5. Sukarno sang pencinta dan pelestari seni tari Nusantara
"Aku bersyukur kepada Yang Maha Kuasa, karena aku dilahirkan dengan perasaan halus dan darah seni.” Itulah kalimat pembuka Sukarno dalam autobiografinya, Bung Karno Penyambung Lidah Rakyat Indonesia.
Sukarno mengakui bahwa cara termudah untuk menggambarkan dirinya adalah dengan menyebut dirinya "Maha Pencinta"; pencinta segala bentuk keindahan dan seni.
Dia sosok pemimpin negeri ini yang tangguh dan visioner serta memiliki renjana dan cita rasa seni yang tinggi. Terlihat dari ribuan koleksi lukisannya yang kini sebagian dipajang di istana negara.
Putra dari pasangan Ida Ayu Nyoman Rai dan Raden Soekemi Sosrodihardjo ini sudah menunjukkan minatnya di bidang seni sejak di bangku SMP dengan menjadi pemain teater. Bahkan di masa pembuangannya di Ende, Sukarno banyak menulis naskah cerita, menjadi sutradara, dan mengelola pementasan teater.
Sebagai pemimpin bangsa dan seorang arsitek, Sukarno terlibat dalam merancang dan menata ibu kota Jakarta dengan sentuhan seni arsitektur yang tinggi. Mulai dari Gelora Senayan, Gedung MPR/DPR, Monas, dan Masjid Istiqlal yang merupakan masjid terbesar se-Asia Tenggara dan terbesar ke-9 di dunia.
Sukarno pula yang memprakarsai karya seni patung dipajang di ruang publik dan menjadi ikon Jakarta hingga saat ini. Sebut saja Patung Selamat Datang, Patung Pancoran, Tugu Tani, dan Patung Pembebasan Irian Barat di Lapangan Banteng
Khusus untuk seni tari, ia mengembangkan ragam tari tradisi Nusantara dari sisi estetika seni petunjukan yang menarik untuk disuguhkan sebagai jamuan kenegaraan. Contohnya, ia menjadikan Tari Pendet sebagai tari pembuka dalam acara resmi menyambut tamu negara.
Putra sulung Sukarno, Guntur Sukarno Putra, dalam buku berjudul “Bung Karno: Bapakku, Kawanku, Guruku menulis bahwa Sukarno juga senang menari Lenso dalam acara-acara khusus.
Sukarno tak segan mendobrak pakem untuk mengangkat seni tari tradisi yang lebih merakyat.
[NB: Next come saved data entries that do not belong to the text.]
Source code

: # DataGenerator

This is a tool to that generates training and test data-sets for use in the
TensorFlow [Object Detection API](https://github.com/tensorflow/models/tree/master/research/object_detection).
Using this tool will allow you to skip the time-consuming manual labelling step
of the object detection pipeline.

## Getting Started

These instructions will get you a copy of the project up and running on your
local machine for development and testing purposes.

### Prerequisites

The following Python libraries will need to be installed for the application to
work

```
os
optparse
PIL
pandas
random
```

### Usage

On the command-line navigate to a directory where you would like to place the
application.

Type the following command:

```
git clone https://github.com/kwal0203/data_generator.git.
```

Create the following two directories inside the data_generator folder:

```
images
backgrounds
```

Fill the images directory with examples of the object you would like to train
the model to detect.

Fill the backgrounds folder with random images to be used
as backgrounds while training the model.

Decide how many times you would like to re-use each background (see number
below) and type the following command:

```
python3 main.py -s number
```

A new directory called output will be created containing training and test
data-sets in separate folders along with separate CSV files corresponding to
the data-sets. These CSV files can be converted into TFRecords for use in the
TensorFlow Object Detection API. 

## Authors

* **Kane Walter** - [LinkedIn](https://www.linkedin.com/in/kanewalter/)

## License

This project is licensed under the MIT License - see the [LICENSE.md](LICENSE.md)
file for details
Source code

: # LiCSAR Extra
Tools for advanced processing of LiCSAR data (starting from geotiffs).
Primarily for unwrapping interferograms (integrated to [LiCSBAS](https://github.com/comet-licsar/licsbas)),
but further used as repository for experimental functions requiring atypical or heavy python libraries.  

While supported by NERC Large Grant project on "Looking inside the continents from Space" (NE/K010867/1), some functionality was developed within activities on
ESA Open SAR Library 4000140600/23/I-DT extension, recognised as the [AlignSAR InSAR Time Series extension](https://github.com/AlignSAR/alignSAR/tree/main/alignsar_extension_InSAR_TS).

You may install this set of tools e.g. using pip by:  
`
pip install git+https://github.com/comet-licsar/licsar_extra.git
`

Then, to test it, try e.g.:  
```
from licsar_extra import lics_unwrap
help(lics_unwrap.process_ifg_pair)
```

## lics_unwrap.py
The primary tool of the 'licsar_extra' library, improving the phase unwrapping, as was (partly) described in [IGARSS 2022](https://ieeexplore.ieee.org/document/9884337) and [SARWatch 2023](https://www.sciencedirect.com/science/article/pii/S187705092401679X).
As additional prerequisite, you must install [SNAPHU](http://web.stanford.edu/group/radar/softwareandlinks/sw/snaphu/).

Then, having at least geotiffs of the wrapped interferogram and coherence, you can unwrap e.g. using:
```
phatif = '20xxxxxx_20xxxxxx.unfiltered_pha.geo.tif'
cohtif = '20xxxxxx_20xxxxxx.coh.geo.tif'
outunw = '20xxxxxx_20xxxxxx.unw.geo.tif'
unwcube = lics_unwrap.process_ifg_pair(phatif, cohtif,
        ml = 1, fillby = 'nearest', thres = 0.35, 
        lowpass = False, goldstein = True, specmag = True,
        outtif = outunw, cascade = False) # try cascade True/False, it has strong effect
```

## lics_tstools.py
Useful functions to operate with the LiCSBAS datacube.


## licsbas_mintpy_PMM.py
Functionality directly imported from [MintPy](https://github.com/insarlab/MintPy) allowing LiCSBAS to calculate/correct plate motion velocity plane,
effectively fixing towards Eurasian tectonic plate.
Misalnya mengusulkan Tari Kecak Bali yang semula ditarikan dalam format baris menjadi lingkaran.
Guruh Sukarno Putra, putra bungsu Sukarno, mengungkapkan pada tahun 1958 atas prakarsa Sukarno, tari Kecak yang biasa hanya ditarikan oleh laki-laki, ditarikan oleh wanita di Stadion Senayan saat pembukaan Asian Games IV tahun 1962.
Berangkat dari inspirasi tersebut pada bulan Juni lalu, Guruh menampilkan kembali tarian kecak yang ditarikan oleh 3.000 penari perempuan di Gelora Bung Karno pada perayaan puncak Bulan Bung Karno dengan judul pertunjukkan "Soekarnoyana".
Begitulah sosok Sukarno yang memaknai karya seni tidak hanya sebagai objek, tetapi juga sebagai representasi budaya bangsa. Atas dasar inilah CHI mempersembahkan penghargaan khusus CHI Awards 2023 “Amerta Askara Budaya" (Cahaya Budaya Abadi) kepada almarhum Sukarno.
Pengharagaan untuk mengenang Bapak Pendiri Bangsa sekaligus presiden pertama RI yang telah membangun jati diri bangsa dan menjadi cahaya yang menerangi pertumbuhan seni budaya Nusantara.